WikiLeaks has published a massive trove of confidential documents in what appear to be the biggest ever leak involving the US Central Intelligence Agency (CIA).
WikiLeaks announced series Year Zero, under which the whistleblower organization will reveal details of the CIA’s global covert hacking program.
As part of Year Zero, Wikileaks published its first archive, dubbed Vault 7, which includes a total of 8,761 documents of 513 MB (torrent | password) on Tuesday, exposing information about numerous zero-day exploits developed for iOS, Android, and Microsoft’s Windows operating system.
WikiLeaks claims that these leaks came from a secure network within the CIA’s Center for Cyber Intelligence headquarters at Langley, Virginia.
The authenticity of such dumps can not be verified immediately, but since WikiLeaks has long track record of releasing such top secret government documents, the community and governments should take it very seriously.
CIA’s Zero-Day Exploits & Ability to Bypass Encrypted Apps
According to initial analysis and press release, the leak sheds light on the CIA’s entire hacking capabilities, including its ability to hack smartphones and popular social media messaging apps including the world’s most popular WhatsApp messaging app.
“These techniques permit the CIA to bypass the encryption of WhatsApp, Signal, Telegram, Weibo, Confide and Cloackman by hacking the smartphones that they run on and collecting audio and message traffic before encryption is applied,” WikiLeaks said.
The exploits come from a variety of sources, including partner agencies like NSA and GCHQ or private exploit traders, as well as the CIA’s specialized unit in its Mobile Development Branch that develops zero-day exploits and malware for hacking smartphones, including iPhones and iPads.
“By the end of 2016, the CIA’s hacking division, which formally falls under the agency’s Center for Cyber Intelligence (CCI), had over 5000 registered users and had produced more than a thousand hacking systems, trojans, viruses, and other weaponized malware,” WikiLeaks said.

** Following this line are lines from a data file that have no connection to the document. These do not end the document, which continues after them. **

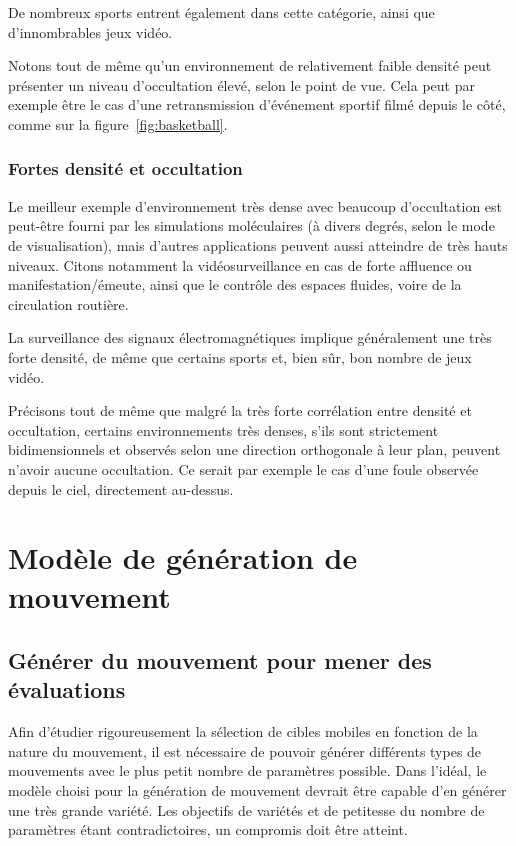 	De nombreux sports entrent également dans cette catégorie, ainsi que d'innombrables jeux vidéo.
	
	Notons tout de même qu'un environnement de relativement faible densité peut présenter un niveau d'occultation élevé, selon le point de vue. Cela peut par exemple être le cas d'une retransmission d'événement sportif filmé depuis le côté, comme sur la figure~\ref{fig:basketball}.
	
	\subsubsection{Fortes densité et occultation}
	Le meilleur exemple d'environnement très dense avec beaucoup d'occultation est peut-être fourni par les simulations moléculaires (à divers degrés, selon le mode de visualisation), mais d'autres applications peuvent aussi atteindre de très hauts niveaux. Citons notamment la vidéosurveillance en cas de forte affluence ou manifestation/émeute, ainsi que le contrôle des espaces fluides, voire de la circulation routière.
	
	La surveillance des signaux électromagnétiques implique généralement une très forte densité, de même que certains sports et, bien sûr, bon nombre de jeux vidéo.
	
	Précisons tout de même que malgré la très forte corrélation entre densité et occultation, certains environnements très denses, s'ils sont strictement bidimensionnels et observés selon une direction orthogonale à leur plan, peuvent n'avoir aucune occultation. Ce serait par exemple le cas d'une foule observée depuis le ciel, directement au-dessus.
	
\section{Modèle de génération de mouvement}
	\subsection{Générer du mouvement pour mener des évaluations}
	Afin d'étudier rigoureusement la sélection de cibles mobiles en fonction de la nature du mouvement, il est nécessaire de pouvoir générer différents types de mouvements avec le plus petit nombre de paramètres possible. Dans l'idéal, le modèle choisi pour la génération de mouvement devrait être capable d'en générer une très grande variété. Les objectifs de variétés et de petitesse du nombre de paramètres étant contradictoires, un compromis doit être atteint.
	
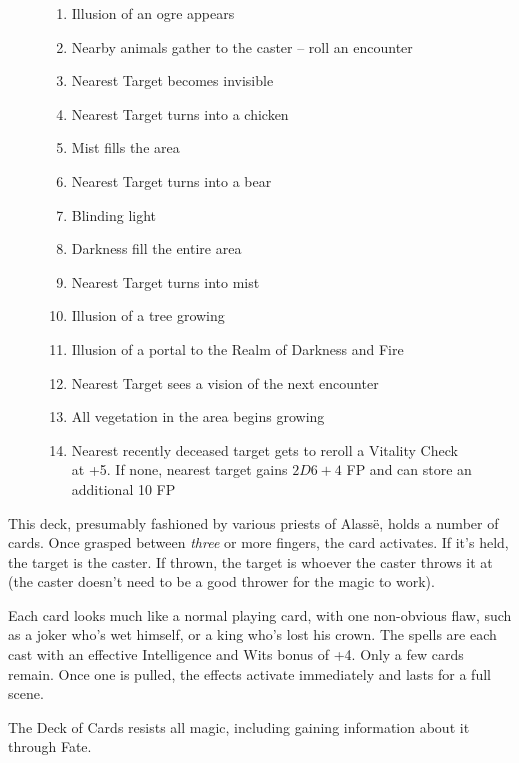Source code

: \begin{multicols}{2}
\begin{figure*}[t!]
\begin{tcolorbox}
	\begin{multicols}{2}
	\begin{enumerate}
		\item{Illusion of an ogre appears}
		\item{Nearby animals gather to the caster -- roll an encounter}
		\item{Nearest Target becomes invisible}
		\item{Nearest Target turns into a chicken}
		\item{Mist fills the area}
		\item{Nearest Target turns into a bear}
		\item{Blinding light}
		\item{Darkness fill the entire area}
		\item{Nearest Target turns into mist}
		\item{Illusion of a tree growing}
		\item{Illusion of a portal to the Realm of Darkness and Fire}
		\item{Nearest Target sees a vision of the next encounter}
		\item{All vegetation in the area begins growing}
		\item{Nearest recently deceased target gets to reroll a Vitality Check at +5.  If none, nearest target gains $2D6+4$ FP and can store an additional 10 FP}
	\end{enumerate}
	\end{multicols}
\end{tcolorbox}
\end{figure*}

This deck, presumably fashioned by various priests of Alass\"{e}, holds a number of cards.
Once grasped between \emph{three} or more fingers, the card activates.
If it's held, the target is the caster.
If thrown, the target is whoever the caster throws it at (the caster doesn't need to be a good thrower for the magic to work).

Each card looks much like a normal playing card, with one non-obvious flaw, such as a joker who's wet himself, or a king who's lost his crown.  The spells are each cast with an effective Intelligence and Wits bonus of +4.  Only a few cards remain.  Once one is pulled, the effects activate immediately and lasts for a full scene.

The Deck of Cards resists all magic, including gaining information about it through Fate.


\end{multicols}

The agency can remotely activate smartphones’ cameras and microphones at its will, allowing it to hack social media platforms before encryption can be applied, WikiLeaks claims in the statement on their website.
“Weeping Angel” Attack — Hacking Smart TVs to Spy On Users
Vault 7 also details a surveillance technique — codenamed Weeping Angel — used by the agency to infiltrate smart TV’s, transforming them into covert microphones.
Samsung smart TVs, which previously drew criticism for their always-on voice command system, are vulnerable to Weeping Angel hacks that place the TVs into a “Fake-Off” mode.
In Fake-Off mode, the TV owner believes it is off when it is actually on, allowing the CIA to record conversations “in the room and sending them over the Internet to a covert CIA server.”
HammerDrill v2.0: A Malware to Steal Data From Air Gapped PCs
The CIA’s cyberweapon arsenal also includes a cross-platform malware, dubbed Hammer Drill, that targets Microsoft, Linux, Solaris, MacOS, and other platforms via viruses infecting through CDs/DVDs, USBs, data hidden in images, and other sophisticated malware.
What more interesting? Hammer Drill v2.0 also added air gap jumping ability used to target computers that are isolated from the Internet or other networks and believed to be the most secure computers on the planet.
Besides listing all hacking tools and operations, the documents also include instructions for using those hacking tools, tips on the configuration of Microsoft Visual Studio (which is classified as Secret/NOFORN), as well as testing notes for various hacking tools.
Some of the leaked documents even suggest that the CIA was even developing tools to remotely control certain vehicle software, allowing the agency to cause “accidents” which would effectively be “nearly undetectable assassinations.”